Bruno slid out of the car and walked along the front, his shoulders hunched.
“You musn’t mind,” Julia said. “He’s got a thing about jumping the gap.”
“What sort of thing?”
“He thinks he may have been an incentive to the Harness.”
“Harness?”
“I’ve got a fixation about her name. The others think I do it to be funny but I don’t, poor thing.”
“I gather she was hell-bent on the jump anyway.”
“So she was but Bruno fancies he may have brought her up to boiling point and it makes him miserable. Only if it’s mentioned. He forgets in-between and goes cliff-climbing and bird-watching. How’s Cuth?” asked Julia, and when he didn’t reply at once, said: “Come on, you must know Cuth. The uncle.”
“In retirement.”
“Well, we all know that. The maids told Nanny he’s drinking himself to death out of remorse. I can’t imagine how they know. Well, one can guess. Postman. Customers wanting hacks. Ricky’s chum Syd before he bolted.”
“Has he bolted?”
“Cagey old Ricky just said he’s gone over to Saint Pierre-des-Roches, but the village thinks he bolted. According to Nanny. She has a wide circle of friends and all of them say Syd’s done a bunk.”
“Why do they think he’s done that?”
“Well it’s really — you mustn’t mind this, either,” said Julia opening her eyes very wide and beginning to gabble, “but you see, to begin with, Nanny says they all thought there must be funny business afloat when the inquest was adjourned and on top of that everyone knew she was going to have a baby. Well, I mean, Cuth seems to have bellowed away about it, far and wide. And as she was a constant caller at Syd’s place they put two and two together.” Julia stopped short. “Have you ever thought,” she said in a different voice, “how very appropriate that expression would be if it was ‘one and one together.’ ”
“It hadn’t occurred to me.”
“I make you a present of it. Where was I?”

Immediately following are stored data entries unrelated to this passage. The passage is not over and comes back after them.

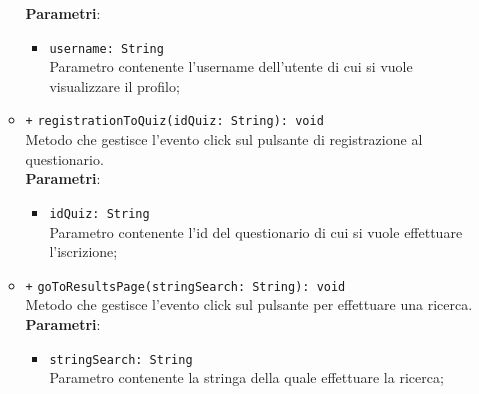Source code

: \begin{itemize}
\begin{itemize}
		\textbf{Parametri}:
		\begin{itemize}
			\item \texttt{username: String} \\
			Parametro contenente l'username dell'utente di cui si vuole visualizzare il profilo;
		\end{itemize} 
		\item \texttt{+} \texttt{registrationToQuiz(idQuiz: String): void} \\
		Metodo che gestisce l’evento click sul pulsante di registrazione al questionario.\\
		\textbf{Parametri}:
		\begin{itemize}
			\item \texttt{idQuiz: String} \\
			Parametro contenente l'id del questionario di cui si vuole effettuare l'iscrizione;
		\end{itemize} 
		\item \texttt{+} \texttt{goToResultsPage(stringSearch: String): void} \\
		Metodo che gestisce l’evento click sul pulsante per effettuare una ricerca.\\
		\textbf{Parametri}:
		\begin{itemize}
			\item \texttt{stringSearch: String} \\
			Parametro contenente la stringa della quale effettuare la ricerca;
		\end{itemize} 
	\end{itemize}
\end{itemize}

“I think you were going to tell me something that you hoped I wouldn’t mind.”
“Ah! Thank you. It was just that your arrival on the scene led everyone to believe that you were hard on Syd’s trail because Syd was the — what does ‘putative’ mean? Not that Nanny used the expression.”
“ ‘Supposed’, or ‘presumed.’ ”
“That’s what I thought. The putative papa. Somehow I don’t favor the theory. The next part gets vague: Nanny hurries over it rather, but the general idea seems to be that Syd was afraid Cuth would horsewhip him into marrying Dulcie.”
“And what steps is Syd supposed to have taken?”